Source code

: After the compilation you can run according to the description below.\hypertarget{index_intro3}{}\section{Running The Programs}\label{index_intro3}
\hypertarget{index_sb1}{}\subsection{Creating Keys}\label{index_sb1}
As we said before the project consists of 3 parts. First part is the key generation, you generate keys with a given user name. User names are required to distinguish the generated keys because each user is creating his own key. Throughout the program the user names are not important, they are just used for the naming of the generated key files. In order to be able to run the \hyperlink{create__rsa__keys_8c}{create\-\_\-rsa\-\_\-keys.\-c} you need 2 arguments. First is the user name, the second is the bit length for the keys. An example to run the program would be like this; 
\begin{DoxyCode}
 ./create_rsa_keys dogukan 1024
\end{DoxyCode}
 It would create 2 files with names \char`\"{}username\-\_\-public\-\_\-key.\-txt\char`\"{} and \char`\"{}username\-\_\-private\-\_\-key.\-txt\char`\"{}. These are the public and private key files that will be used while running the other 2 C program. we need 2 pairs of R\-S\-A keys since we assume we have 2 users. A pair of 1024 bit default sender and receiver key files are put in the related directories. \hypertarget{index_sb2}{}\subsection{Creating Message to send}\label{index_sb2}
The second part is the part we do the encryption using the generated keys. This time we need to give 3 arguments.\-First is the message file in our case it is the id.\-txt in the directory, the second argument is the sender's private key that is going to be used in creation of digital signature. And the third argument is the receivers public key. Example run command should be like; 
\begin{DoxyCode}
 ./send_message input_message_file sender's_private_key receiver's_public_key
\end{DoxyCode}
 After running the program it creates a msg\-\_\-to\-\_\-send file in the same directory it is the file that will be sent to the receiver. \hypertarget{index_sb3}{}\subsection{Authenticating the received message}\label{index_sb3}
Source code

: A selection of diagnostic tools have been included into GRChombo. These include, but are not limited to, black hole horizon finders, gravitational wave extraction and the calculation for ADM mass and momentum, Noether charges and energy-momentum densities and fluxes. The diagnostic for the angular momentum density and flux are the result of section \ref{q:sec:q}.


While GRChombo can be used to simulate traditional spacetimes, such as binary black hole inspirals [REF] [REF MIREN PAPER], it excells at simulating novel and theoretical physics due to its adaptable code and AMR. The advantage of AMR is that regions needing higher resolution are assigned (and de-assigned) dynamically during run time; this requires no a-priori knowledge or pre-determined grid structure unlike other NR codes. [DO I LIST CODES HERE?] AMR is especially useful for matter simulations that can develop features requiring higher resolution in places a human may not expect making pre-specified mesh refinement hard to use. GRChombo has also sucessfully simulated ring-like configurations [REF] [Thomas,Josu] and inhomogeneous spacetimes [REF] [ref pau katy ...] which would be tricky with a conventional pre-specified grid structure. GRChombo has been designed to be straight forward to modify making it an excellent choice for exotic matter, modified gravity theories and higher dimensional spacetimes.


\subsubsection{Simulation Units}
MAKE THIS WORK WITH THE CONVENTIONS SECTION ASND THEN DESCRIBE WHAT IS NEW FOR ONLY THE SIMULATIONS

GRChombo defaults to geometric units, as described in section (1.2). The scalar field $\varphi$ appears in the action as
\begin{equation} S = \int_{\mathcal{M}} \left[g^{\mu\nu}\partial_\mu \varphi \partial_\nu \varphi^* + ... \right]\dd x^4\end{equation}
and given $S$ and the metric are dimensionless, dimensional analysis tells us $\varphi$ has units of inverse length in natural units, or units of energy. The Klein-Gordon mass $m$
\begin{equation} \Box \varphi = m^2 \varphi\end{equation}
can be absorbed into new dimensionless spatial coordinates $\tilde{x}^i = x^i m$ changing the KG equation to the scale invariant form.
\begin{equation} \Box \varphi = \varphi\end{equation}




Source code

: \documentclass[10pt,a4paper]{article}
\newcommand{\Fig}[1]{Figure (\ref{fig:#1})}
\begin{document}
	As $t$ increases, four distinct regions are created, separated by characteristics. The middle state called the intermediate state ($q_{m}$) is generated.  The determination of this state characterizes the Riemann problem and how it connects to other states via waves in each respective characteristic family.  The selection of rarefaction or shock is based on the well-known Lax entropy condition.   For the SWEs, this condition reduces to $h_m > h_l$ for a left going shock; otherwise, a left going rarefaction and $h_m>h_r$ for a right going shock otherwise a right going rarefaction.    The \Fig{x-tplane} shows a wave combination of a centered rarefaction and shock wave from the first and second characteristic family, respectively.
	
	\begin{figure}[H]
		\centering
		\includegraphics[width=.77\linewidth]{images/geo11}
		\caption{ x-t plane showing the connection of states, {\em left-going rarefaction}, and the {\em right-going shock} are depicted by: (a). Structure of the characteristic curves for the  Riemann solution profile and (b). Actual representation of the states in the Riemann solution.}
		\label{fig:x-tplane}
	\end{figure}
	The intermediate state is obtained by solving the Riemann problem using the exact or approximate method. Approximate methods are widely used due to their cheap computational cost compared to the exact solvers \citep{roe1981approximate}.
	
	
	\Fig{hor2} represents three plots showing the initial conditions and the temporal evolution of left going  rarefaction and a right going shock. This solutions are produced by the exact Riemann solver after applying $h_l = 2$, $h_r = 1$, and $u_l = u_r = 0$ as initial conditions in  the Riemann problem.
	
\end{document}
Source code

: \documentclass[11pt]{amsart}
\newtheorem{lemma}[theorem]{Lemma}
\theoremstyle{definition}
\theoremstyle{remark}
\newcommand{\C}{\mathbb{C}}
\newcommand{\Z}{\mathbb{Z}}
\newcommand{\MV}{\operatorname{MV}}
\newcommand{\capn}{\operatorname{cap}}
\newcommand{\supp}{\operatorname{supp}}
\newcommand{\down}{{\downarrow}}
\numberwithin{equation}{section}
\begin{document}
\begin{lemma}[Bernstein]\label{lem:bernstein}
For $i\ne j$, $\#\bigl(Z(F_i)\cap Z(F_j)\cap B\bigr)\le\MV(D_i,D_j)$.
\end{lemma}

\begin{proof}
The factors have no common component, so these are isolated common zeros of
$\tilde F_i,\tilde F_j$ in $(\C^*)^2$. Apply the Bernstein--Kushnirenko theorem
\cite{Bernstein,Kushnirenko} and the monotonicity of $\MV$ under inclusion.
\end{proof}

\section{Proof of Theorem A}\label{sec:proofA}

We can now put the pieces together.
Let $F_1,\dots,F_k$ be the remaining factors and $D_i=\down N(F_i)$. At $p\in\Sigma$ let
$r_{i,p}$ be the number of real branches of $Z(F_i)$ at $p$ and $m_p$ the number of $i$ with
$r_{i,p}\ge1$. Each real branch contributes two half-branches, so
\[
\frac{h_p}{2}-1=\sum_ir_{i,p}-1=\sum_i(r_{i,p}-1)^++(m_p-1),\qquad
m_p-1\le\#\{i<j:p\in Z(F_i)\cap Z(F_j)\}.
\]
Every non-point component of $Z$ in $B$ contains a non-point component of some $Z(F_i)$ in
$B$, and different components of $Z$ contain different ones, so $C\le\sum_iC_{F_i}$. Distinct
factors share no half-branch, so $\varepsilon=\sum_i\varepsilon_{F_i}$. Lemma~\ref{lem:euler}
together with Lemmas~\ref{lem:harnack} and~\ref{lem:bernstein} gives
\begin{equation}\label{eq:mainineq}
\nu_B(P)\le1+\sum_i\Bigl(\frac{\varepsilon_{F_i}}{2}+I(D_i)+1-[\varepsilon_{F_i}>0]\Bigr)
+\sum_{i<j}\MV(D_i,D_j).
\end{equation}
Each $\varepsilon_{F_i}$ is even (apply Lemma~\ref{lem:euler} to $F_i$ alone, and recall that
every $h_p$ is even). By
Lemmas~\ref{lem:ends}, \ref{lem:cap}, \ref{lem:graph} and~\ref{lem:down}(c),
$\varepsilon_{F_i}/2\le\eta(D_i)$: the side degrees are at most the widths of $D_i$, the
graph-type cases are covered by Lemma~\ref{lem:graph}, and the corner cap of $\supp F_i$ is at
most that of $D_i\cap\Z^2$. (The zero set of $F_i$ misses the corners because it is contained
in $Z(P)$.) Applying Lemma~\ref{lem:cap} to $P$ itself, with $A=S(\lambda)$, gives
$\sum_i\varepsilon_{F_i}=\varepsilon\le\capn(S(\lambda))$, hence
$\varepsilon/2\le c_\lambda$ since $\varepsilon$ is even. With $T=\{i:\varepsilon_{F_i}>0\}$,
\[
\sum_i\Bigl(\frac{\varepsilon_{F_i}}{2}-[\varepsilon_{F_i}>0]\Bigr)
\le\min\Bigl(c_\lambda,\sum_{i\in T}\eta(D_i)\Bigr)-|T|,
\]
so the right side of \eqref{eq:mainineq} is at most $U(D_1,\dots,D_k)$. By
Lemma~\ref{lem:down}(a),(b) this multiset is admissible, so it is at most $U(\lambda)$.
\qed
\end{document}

________

• TASK REQUIREMENTS: Note down each line above where the word "would" occurs.

• ANSWER BELOW:
As we said before the project consists of 3 parts. First part is the key generation, you generate keys with a given user name. User names are required to distinguish the generated keys because each user is creating his own key. Throughout the program the user names are not important, they are just used for the naming of the generated key files. In order to be able to run the \hyperlink{create__rsa__keys_8c}{create\-\_\-rsa\-\_\-keys.\-c} you need 2 arguments. First is the user name, the second is the bit length for the keys. An example to run the program would be like this; 
 It would create 2 files with names \char`\"{}username\-\_\-public\-\_\-key.\-txt\char`\"{} and \char`\"{}username\-\_\-private\-\_\-key.\-txt\char`\"{}. These are the public and private key files that will be used while running the other 2 C program. we need 2 pairs of R\-S\-A keys since we assume we have 2 users. A pair of 1024 bit default sender and receiver key files are put in the related directories. \hypertarget{index_sb2}{}\subsection{Creating Message to send}\label{index_sb2}
While GRChombo can be used to simulate traditional spacetimes, such as binary black hole inspirals [REF] [REF MIREN PAPER], it excells at simulating novel and theoretical physics due to its adaptable code and AMR. The advantage of AMR is that regions needing higher resolution are assigned (and de-assigned) dynamically during run time; this requires no a-priori knowledge or pre-determined grid structure unlike other NR codes. [DO I LIST CODES HERE?] AMR is especially useful for matter simulations that can develop features requiring higher resolution in places a human may not expect making pre-specified mesh refinement hard to use. GRChombo has also sucessfully simulated ring-like configurations [REF] [Thomas,Josu] and inhomogeneous spacetimes [REF] [ref pau katy ...] which would be tricky with a conventional pre-specified grid structure. GRChombo has been designed to be straight forward to modify making it an excellent choice for exotic matter, modified gravity theories and higher dimensional spacetimes.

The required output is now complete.